№ 5. Отец Лиды в молодости, лет двадцати шести. Снят у ворот своего дома: зима, волчья мохнатая шапка, шуба, у ног мохнатый дворовый пес Кучум. Даже на морозе собаке жарко, и она часто дышит, высунув язык.
№ 1–4. Уже третьи сутки не ложились спать. Ждали. Свели со двора корову, жеребенка Дарика, забрали овец, свезли на подводе кизяки. В избе было холодно, неприютно. Отапливаться больше нечем, вчера сожгли последнюю охапку соломы.

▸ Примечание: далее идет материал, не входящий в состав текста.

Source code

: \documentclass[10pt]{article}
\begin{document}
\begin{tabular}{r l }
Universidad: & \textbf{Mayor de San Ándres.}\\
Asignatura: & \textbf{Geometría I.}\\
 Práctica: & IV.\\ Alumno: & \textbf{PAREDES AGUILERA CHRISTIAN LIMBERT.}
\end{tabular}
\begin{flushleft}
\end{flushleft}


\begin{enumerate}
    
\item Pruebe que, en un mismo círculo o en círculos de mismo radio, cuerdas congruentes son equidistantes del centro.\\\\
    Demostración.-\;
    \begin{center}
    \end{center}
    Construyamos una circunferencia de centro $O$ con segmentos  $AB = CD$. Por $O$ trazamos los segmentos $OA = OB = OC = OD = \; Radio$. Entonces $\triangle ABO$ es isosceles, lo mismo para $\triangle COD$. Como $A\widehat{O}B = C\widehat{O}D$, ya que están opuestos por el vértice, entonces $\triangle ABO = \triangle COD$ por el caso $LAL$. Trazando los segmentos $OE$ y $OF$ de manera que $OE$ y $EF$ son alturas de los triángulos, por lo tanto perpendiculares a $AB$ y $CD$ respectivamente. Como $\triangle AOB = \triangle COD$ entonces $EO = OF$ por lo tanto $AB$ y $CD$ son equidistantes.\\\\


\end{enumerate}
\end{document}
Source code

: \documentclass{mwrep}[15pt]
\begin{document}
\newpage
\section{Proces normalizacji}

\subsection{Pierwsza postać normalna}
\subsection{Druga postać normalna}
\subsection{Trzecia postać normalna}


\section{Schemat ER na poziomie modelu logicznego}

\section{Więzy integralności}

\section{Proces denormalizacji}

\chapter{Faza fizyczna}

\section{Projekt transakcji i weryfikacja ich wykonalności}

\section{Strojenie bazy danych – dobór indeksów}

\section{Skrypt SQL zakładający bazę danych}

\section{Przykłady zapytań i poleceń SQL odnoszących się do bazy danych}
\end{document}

Ветреные июньские ночи выдували из хаты последнее, нажитое в лучшие дни тепло.
Непривычно тихо было на дворе. Даже кобель Бурый притих в своей будке и лишь изредка пощелкивал зубами, остервенело выкусывая блох.

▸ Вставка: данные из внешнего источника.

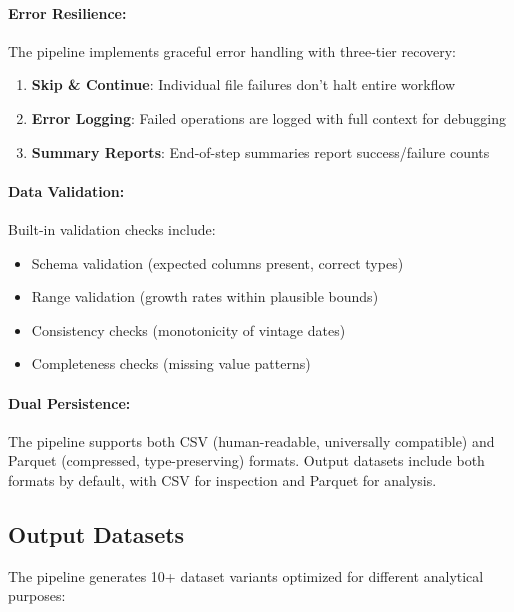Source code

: \documentclass[a4paper, fleqn, 11pt]{article}
\begin{document}
\paragraph{Error Resilience:} The pipeline implements graceful error handling with three-tier recovery:
\begin{enumerate}
    \item \textbf{Skip \& Continue}: Individual file failures don't halt entire workflow
    \item \textbf{Error Logging}: Failed operations are logged with full context for debugging
    \item \textbf{Summary Reports}: End-of-step summaries report success/failure counts
\end{enumerate}

\paragraph{Data Validation:} Built-in validation checks include:
\begin{itemize}
    \item Schema validation (expected columns present, correct types)
    \item Range validation (growth rates within plausible bounds)
    \item Consistency checks (monotonicity of vintage dates)
    \item Completeness checks (missing value patterns)
\end{itemize}

\paragraph{Dual Persistence:} The pipeline supports both CSV (human-readable, universally compatible) and Parquet (compressed, type-preserving) formats. Output datasets include both formats by default, with CSV for inspection and Parquet for analysis.

\subsection{Output Datasets}

The pipeline generates 10+ dataset variants optimized for different analytical purposes:

\begin{table}[b!]
\caption{Output dataset specifications}
\label{tab:output_dataset}
\resizebox{\columnwidth}{!}{

%
}\\[2mm]
\end{table}
\end{document}
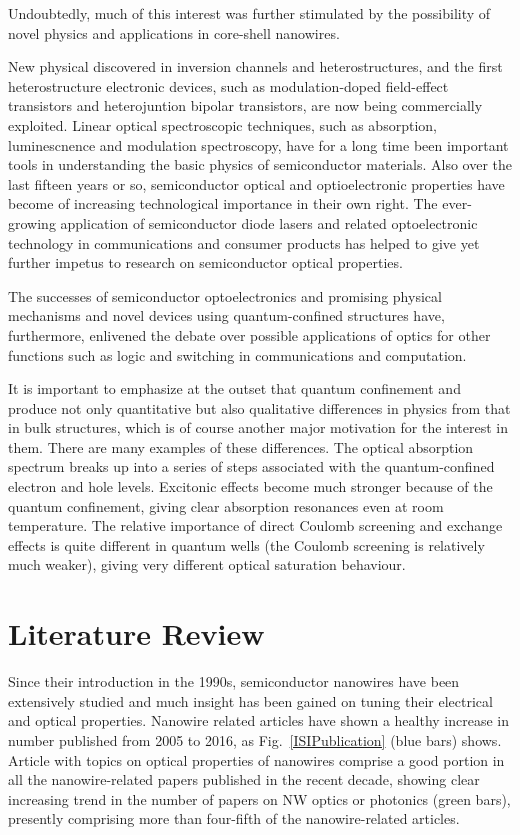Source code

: Undoubtedly, much of this interest was further stimulated by the possibility of
novel physics and applications in core-shell nanowires. 

New physical discovered in inversion channels and
heterostructures, and the first heterostructure electronic devices, such as
modulation-doped field-effect transistors and heterojuntion bipolar
transistors, are now being commercially exploited. Linear optical spectroscopic
techniques, such as absorption, luminescnence and modulation spectroscopy, have
for a long time been important tools in understanding the basic physics of
semiconductor materials. Also over the last fifteen years or so, semiconductor
optical and optioelectronic properties have become of increasing technological
importance in their own right. The ever-growing application of semiconductor
diode lasers and related optoelectronic technology in communications and
consumer products has helped to give yet further impetus to research on
semiconductor optical properties. 

The successes of semiconductor optoelectronics and promising physical
mechanisms and novel devices using quantum-confined structures have,
furthermore, enlivened the debate over possible applications of optics for
other functions such as logic and switching in communications and computation.

It is important to emphasize at the outset that quantum confinement and produce
not only quantitative but also qualitative differences in physics from that in
bulk structures, which is of course another major motivation for the interest
in them. There are many examples of these differences. The optical absorption
spectrum breaks up into a series of steps associated with the quantum-confined
electron and hole levels. Excitonic effects become much stronger because of the
quantum confinement, giving clear absorption resonances even at room
temperature. The relative importance of direct Coulomb screening and exchange
effects is quite different in quantum wells (the Coulomb screening is
relatively much weaker), giving very different optical saturation behaviour.


\section{Literature Review} \label{sec:intro_LR}

Since their introduction in the 1990s, semiconductor nanowires have been
extensively studied and much insight has been gained on tuning their electrical
and optical properties. Nanowire related articles have shown a healthy
increase in number published from 2005 to 2016, as Fig.~\ref{ISIPublication}
(blue bars) shows. Article with topics on optical properties of nanowires
comprise a good portion in all the nanowire-related papers published in the
recent decade, showing clear increasing trend in the number of papers on NW
optics or photonics (green bars), presently comprising more than four-fifth of
the nanowire-related articles.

В избе тоже было тихо. Дети молчали, прижавшись по углам, маленькая Груня мирно посапывала в кроватке, сама хозяйка Галина Аверьяновна, чтоб хоть как-то унять вынужденно бездельные руки, вязала и распускала голешок детского носка — вязать было нечем, теплый шерстяной клубок пряжи отстригли прямо из-под спиц. Только вечно голодный дед Федос, отец Галины, все что-то гремел у холодной печи, выскребая крохи. Его взяла, как на грех, трясучая, и теперь он все трясся головой и руками, не умея донести ложку до рта, роняя похлебку на пол.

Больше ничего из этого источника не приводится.